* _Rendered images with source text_

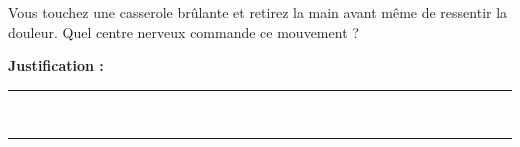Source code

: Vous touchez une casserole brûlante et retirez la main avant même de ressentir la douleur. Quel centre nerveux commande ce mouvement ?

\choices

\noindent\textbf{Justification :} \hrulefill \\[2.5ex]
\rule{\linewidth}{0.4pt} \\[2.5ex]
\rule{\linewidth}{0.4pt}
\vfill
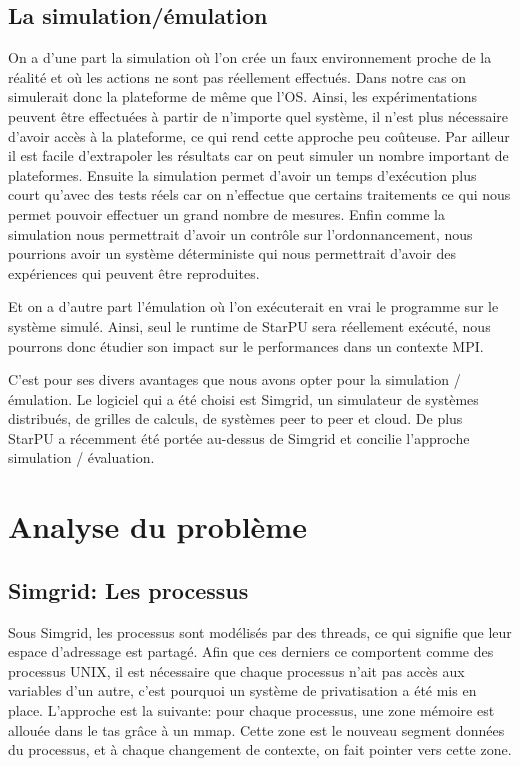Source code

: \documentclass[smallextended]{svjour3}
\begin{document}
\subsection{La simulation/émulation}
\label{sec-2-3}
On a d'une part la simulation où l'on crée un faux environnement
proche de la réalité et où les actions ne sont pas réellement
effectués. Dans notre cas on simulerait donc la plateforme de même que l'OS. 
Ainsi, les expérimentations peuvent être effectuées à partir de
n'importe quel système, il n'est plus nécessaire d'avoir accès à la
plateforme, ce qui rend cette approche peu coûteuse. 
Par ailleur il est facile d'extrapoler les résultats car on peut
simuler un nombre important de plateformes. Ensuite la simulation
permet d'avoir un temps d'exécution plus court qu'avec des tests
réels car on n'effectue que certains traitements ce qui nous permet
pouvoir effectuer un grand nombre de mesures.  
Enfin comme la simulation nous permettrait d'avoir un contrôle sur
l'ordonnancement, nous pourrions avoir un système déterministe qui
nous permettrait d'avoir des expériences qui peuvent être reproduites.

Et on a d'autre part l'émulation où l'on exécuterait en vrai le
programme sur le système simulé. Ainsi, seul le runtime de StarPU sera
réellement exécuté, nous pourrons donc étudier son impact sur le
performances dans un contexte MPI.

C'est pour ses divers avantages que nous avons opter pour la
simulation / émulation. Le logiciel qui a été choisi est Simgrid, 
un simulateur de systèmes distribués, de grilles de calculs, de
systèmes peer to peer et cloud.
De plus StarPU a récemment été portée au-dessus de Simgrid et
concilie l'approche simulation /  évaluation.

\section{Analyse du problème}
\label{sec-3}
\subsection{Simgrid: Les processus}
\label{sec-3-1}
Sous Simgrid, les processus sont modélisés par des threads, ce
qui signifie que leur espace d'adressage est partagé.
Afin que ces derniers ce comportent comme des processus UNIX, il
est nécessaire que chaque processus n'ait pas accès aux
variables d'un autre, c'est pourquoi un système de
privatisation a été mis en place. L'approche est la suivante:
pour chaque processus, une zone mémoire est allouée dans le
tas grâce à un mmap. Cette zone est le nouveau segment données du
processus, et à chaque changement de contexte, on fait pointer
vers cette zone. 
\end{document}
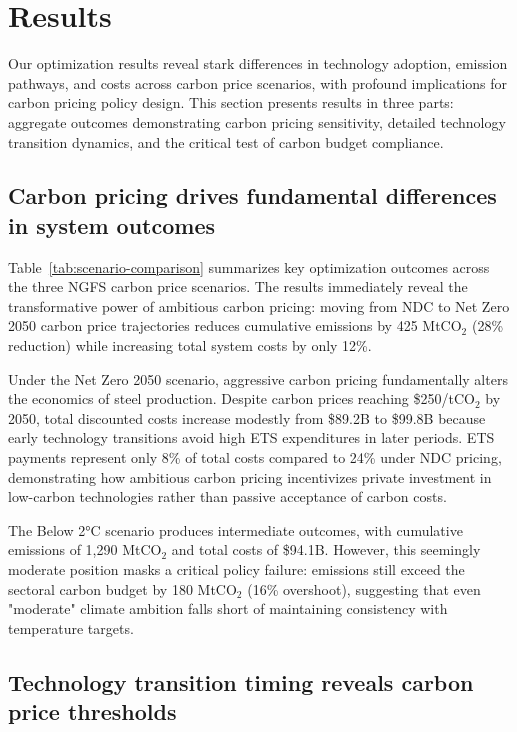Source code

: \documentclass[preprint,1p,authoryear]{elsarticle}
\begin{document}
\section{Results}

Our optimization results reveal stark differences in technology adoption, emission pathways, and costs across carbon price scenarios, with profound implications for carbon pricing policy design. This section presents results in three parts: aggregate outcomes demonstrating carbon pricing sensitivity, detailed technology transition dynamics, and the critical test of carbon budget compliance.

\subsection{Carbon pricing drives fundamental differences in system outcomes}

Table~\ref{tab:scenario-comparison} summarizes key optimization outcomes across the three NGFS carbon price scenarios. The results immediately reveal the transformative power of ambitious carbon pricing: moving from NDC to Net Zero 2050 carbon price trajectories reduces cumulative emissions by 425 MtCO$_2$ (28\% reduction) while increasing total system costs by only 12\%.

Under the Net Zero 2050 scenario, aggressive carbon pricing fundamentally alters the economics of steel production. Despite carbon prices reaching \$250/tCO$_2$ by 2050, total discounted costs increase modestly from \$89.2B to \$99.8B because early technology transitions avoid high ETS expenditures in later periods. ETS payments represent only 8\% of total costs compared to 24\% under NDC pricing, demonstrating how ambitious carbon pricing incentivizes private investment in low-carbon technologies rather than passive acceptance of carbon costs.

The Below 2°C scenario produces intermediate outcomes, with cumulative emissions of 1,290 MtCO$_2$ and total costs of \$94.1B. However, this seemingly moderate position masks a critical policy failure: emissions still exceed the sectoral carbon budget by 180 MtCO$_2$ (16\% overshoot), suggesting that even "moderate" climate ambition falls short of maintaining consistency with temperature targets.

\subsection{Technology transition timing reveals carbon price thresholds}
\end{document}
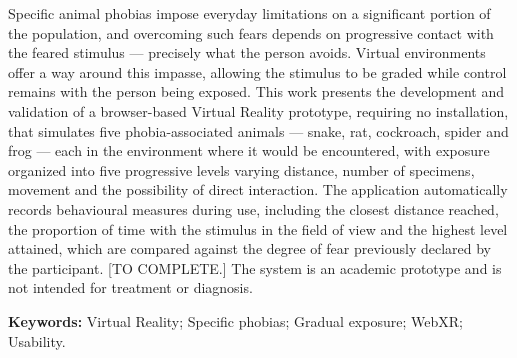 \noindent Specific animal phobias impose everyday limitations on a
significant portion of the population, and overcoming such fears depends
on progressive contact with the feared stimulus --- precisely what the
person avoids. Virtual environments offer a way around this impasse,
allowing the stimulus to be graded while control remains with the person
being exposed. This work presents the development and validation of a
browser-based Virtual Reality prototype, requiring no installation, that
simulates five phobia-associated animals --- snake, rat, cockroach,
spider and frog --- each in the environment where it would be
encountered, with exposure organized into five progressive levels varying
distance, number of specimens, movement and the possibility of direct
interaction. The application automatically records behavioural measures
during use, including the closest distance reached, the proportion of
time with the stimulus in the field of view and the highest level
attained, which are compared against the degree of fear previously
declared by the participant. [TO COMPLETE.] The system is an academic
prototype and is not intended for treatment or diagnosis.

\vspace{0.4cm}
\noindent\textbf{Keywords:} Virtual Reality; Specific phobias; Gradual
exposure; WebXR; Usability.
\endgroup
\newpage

* _Aim of the task_
From the records above, transcribe without alteration every line from the one with "systèmes peer to peer et cloud." to the one with "Sous Simgrid, les", inclusive.

* _Final answer_
systèmes peer to peer et cloud.
De plus StarPU a récemment été portée au-dessus de Simgrid et
concilie l'approche simulation /  évaluation.

\section{Analyse du problème}
\label{sec-3}
\subsection{Simgrid: Les processus}
\label{sec-3-1}
Sous Simgrid, les processus sont modélisés par des threads, ce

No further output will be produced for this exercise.